(Beginning of Given records)

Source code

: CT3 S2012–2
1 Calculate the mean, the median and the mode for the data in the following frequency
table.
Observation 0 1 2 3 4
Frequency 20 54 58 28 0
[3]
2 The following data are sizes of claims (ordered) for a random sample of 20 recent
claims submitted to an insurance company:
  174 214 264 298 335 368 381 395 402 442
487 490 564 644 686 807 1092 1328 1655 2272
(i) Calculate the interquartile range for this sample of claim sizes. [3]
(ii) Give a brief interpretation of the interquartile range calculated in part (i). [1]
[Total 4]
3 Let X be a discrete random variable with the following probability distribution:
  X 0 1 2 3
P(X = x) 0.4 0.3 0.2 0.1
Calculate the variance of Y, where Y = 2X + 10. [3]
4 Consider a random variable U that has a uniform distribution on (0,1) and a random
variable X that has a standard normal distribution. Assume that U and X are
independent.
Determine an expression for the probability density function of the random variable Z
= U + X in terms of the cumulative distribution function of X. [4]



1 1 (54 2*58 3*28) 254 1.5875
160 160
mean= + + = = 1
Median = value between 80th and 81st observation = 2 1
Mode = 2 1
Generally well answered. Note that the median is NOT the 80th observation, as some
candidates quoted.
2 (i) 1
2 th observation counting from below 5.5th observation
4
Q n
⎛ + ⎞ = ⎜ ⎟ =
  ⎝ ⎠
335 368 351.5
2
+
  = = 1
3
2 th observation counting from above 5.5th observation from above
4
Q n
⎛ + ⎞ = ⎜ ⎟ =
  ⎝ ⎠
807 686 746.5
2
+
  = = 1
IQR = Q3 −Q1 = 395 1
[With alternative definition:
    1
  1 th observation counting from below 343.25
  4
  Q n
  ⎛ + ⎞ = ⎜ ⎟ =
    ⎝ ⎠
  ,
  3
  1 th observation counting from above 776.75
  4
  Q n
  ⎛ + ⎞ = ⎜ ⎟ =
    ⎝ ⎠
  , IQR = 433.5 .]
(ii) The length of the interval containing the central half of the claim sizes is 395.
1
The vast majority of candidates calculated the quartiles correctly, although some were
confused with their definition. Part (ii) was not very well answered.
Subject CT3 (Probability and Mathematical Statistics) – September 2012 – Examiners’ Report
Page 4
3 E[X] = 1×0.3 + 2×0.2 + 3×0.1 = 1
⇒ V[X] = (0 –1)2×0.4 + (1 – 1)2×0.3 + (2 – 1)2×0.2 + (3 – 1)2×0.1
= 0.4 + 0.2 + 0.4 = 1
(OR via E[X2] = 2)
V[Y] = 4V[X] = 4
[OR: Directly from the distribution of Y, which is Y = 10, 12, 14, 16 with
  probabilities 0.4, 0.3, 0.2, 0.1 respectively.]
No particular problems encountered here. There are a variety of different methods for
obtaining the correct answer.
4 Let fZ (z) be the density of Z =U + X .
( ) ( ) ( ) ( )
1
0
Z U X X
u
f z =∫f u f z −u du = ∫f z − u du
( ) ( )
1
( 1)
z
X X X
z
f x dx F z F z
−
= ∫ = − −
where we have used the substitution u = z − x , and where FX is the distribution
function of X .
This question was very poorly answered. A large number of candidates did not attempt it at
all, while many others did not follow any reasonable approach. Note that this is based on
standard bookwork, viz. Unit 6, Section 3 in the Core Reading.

(End of Given records)

Exercise
What you return must match the listing exactly, line for line.

Exercise response
Source code

: CT3 S2012–2
1 Calculate the mean, the median and the mode for the data in the following frequency
table.
Observation 0 1 2 3 4
Frequency 20 54 58 28 0
[3]
2 The following data are sizes of claims (ordered) for a random sample of 20 recent
claims submitted to an insurance company:
  174 214 264 298 335 368 381 395 402 442
487 490 564 644 686 807 1092 1328 1655 2272
(i) Calculate the interquartile range for this sample of claim sizes. [3]
(ii) Give a brief interpretation of the interquartile range calculated in part (i). [1]
[Total 4]
3 Let X be a discrete random variable with the following probability distribution:
  X 0 1 2 3
P(X = x) 0.4 0.3 0.2 0.1
Calculate the variance of Y, where Y = 2X + 10. [3]
4 Consider a random variable U that has a uniform distribution on (0,1) and a random
variable X that has a standard normal distribution. Assume that U and X are
independent.
Determine an expression for the probability density function of the random variable Z
= U + X in terms of the cumulative distribution function of X. [4]



1 1 (54 2*58 3*28) 254 1.5875
160 160
mean= + + = = 1
Median = value between 80th and 81st observation = 2 1
Mode = 2 1
Generally well answered. Note that the median is NOT the 80th observation, as some
candidates quoted.
2 (i) 1
2 th observation counting from below 5.5th observation
4
Q n
⎛ + ⎞ = ⎜ ⎟ =
  ⎝ ⎠
335 368 351.5
2
+
  = = 1
3
2 th observation counting from above 5.5th observation from above
4
Q n
⎛ + ⎞ = ⎜ ⎟ =
  ⎝ ⎠
807 686 746.5
2
+
  = = 1
IQR = Q3 −Q1 = 395 1
[With alternative definition:
    1
  1 th observation counting from below 343.25
  4
  Q n
  ⎛ + ⎞ = ⎜ ⎟ =
    ⎝ ⎠
  ,
  3
  1 th observation counting from above 776.75
  4
  Q n
  ⎛ + ⎞ = ⎜ ⎟ =
    ⎝ ⎠
  , IQR = 433.5 .]
(ii) The length of the interval containing the central half of the claim sizes is 395.
1
The vast majority of candidates calculated the quartiles correctly, although some were
confused with their definition. Part (ii) was not very well answered.
Subject CT3 (Probability and Mathematical Statistics) – September 2012 – Examiners’ Report
Page 4
3 E[X] = 1×0.3 + 2×0.2 + 3×0.1 = 1
⇒ V[X] = (0 –1)2×0.4 + (1 – 1)2×0.3 + (2 – 1)2×0.2 + (3 – 1)2×0.1
= 0.4 + 0.2 + 0.4 = 1
(OR via E[X2] = 2)
V[Y] = 4V[X] = 4
[OR: Directly from the distribution of Y, which is Y = 10, 12, 14, 16 with
  probabilities 0.4, 0.3, 0.2, 0.1 respectively.]
No particular problems encountered here. There are a variety of different methods for
obtaining the correct answer.
4 Let fZ (z) be the density of Z =U + X .
( ) ( ) ( ) ( )
1
0
Z U X X
u
f z =∫f u f z −u du = ∫f z − u du
( ) ( )
1
( 1)
z
X X X
z
f x dx F z F z
−
= ∫ = − −
where we have used the substitution u = z − x , and where FX is the distribution
function of X .
This question was very poorly answered. A large number of candidates did not attempt it at
all, while many others did not follow any reasonable approach. Note that this is based on
standard bookwork, viz. Unit 6, Section 3 in the Core Reading.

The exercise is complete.